Aber die Daten zeigen noch einen dritten Aspekt, wie sich die Entlohnung auf das Mitarbeiter-Engagement auswirkt. Selbst, wenn Mitarbeiter sich angemessen entlohnt fühlen, kann das Mitarbeiter-Engagement negativ beeinflusst werden, wenn die Arbeitnehmer mit ihrem Vorgesetzten nicht offen über ihr Gehalt sprechen können. Gleichzeitig steigt in diesem Fall auch das Kündigungsrisiko.

Das bedeutet, dass die Möglichkeit, mit dem Manager offen und ehrlich über das eigene Gehalt zu sprechen, mit dem Selbstwertgefühl des Mitarbeiters in Verbindung steht – und Mitarbeitern das Gefühl gibt, dass das Unternehmen sie respektiert. Das deckt sich auch mit den vielen, umfassenden Forschungsergebnissen dazu, dass Mitarbeiter von ihrem Manager als Menschen geschätzt und sowohl emotional als auch finanziell von ihnen unterstützt werden möchten.

Wenn Sie mehr zu den wissenschaftlichen Hintergründe des Mitarbeiter-Engagements und der menschlichen Motivation erfahren möchten, werfen Sie einmal einen Blick in unser E-Book Die Psychologie erfolgreicher Teams.

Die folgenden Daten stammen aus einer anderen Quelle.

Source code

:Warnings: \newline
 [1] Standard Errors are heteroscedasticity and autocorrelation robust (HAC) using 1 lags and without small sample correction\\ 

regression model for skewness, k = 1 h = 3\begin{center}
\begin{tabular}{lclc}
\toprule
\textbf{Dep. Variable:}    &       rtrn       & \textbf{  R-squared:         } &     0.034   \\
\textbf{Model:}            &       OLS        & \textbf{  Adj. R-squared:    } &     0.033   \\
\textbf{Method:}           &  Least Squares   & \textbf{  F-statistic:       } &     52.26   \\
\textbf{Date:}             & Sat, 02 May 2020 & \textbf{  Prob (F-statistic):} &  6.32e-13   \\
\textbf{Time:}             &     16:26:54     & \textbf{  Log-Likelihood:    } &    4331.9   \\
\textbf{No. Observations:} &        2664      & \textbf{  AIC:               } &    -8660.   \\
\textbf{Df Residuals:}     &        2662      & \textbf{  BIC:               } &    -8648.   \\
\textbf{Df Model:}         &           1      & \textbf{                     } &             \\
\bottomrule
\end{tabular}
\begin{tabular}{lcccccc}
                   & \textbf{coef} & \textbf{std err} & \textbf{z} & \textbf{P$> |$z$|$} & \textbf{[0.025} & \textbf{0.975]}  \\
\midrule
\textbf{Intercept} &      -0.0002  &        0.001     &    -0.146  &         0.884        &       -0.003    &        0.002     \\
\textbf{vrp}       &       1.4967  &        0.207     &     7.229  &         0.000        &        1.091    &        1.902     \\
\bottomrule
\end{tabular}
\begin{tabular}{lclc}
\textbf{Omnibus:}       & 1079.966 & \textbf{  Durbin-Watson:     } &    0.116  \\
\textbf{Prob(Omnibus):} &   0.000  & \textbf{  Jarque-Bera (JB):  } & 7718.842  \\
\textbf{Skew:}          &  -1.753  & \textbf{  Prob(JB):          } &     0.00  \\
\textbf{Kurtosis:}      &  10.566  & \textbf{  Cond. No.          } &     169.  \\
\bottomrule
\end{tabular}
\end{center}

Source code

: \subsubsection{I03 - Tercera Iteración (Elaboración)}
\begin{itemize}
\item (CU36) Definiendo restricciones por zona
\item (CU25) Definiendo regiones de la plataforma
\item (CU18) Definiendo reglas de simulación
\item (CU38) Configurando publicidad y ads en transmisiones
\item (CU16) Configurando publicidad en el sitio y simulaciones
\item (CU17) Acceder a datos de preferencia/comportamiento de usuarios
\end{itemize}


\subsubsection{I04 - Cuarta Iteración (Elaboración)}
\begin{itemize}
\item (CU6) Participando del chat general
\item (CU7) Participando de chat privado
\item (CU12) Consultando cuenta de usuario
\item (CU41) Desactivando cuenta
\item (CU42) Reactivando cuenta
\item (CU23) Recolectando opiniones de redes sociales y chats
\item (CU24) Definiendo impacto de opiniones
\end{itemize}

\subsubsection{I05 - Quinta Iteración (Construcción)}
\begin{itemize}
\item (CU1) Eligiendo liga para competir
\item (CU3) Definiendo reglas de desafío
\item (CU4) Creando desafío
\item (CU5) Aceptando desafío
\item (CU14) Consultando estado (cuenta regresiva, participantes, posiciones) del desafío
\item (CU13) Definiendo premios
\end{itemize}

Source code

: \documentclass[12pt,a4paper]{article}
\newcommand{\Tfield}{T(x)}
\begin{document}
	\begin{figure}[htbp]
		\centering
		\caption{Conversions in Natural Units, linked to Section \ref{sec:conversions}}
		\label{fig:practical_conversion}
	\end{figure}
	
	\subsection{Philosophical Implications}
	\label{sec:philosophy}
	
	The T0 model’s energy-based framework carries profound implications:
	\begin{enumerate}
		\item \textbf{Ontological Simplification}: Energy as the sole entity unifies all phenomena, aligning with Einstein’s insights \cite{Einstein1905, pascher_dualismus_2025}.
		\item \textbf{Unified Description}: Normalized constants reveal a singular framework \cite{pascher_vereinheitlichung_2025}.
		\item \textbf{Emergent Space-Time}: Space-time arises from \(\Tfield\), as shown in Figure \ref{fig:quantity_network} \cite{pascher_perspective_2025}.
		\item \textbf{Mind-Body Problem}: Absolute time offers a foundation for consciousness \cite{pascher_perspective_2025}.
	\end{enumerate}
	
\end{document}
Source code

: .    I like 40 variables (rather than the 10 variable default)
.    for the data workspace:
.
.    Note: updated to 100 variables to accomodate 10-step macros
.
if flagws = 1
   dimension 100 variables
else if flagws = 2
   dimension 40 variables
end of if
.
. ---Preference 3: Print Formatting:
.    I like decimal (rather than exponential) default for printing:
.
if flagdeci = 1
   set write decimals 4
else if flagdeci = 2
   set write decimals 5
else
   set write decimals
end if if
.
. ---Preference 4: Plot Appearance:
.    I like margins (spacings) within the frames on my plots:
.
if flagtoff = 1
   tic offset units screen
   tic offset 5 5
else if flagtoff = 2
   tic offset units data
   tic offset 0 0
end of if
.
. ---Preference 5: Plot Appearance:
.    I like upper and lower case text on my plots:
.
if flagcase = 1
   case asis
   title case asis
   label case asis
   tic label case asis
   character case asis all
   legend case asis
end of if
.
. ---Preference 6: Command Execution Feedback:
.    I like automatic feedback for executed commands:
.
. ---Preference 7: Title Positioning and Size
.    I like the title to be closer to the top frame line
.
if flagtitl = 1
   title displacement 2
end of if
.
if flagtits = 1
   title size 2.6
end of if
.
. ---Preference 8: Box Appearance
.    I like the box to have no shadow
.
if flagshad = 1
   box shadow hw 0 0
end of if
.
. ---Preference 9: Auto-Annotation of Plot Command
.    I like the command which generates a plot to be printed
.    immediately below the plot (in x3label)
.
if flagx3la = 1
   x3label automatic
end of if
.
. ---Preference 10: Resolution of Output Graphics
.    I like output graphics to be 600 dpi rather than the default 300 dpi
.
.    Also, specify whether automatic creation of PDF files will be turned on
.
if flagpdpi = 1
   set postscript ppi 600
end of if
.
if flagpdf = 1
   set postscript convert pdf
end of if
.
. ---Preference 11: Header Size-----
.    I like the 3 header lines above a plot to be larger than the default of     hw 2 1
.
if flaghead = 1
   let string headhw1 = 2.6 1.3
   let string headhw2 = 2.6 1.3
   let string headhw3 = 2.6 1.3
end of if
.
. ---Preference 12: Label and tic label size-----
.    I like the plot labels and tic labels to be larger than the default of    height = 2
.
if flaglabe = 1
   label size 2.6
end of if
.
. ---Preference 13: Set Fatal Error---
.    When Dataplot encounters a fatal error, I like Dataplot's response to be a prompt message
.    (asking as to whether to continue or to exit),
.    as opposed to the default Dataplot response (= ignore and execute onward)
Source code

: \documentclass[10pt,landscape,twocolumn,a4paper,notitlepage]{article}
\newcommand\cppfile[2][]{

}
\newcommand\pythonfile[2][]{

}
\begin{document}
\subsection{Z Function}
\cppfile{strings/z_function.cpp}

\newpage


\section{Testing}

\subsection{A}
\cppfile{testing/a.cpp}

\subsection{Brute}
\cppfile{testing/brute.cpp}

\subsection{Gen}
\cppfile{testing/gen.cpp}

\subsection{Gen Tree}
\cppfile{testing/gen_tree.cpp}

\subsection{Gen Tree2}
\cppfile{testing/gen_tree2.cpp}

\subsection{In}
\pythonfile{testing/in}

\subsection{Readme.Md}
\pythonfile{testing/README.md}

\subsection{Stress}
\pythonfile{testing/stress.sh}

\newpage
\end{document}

E-Book Psychologie erfolgreicher Teams

4. Mitarbeiter kündigen wegen Managern – nicht wegen Kollegen, Kultur oder Unternehmen

Es kommt wenig überraschend, dass die Unfähigkeit, über Gehalt zu sprechen, auf ein tiefergehendes Problem zwischen Mitarbeitern und Managern hindeutet – und diese Beziehung hat besonders großen Einfluss auf das allgemeine Erlebnis am Arbeitsplatz.

Gute Führungskräfte sind mehr als nur Betreuer, die für Ausführung und Effizienz bei der Bewältigung einer Aufgabe zuständig sind. Sie spornen ihre Mitarbeiter an, unterstützen sie und geben ihnen alle notwendigen Ressourcen, um alles aus sich herauszuholen. Dabei müssen sie nicht auf veraltete Methoden von Belohnung und Bestrafung zurückgreifen.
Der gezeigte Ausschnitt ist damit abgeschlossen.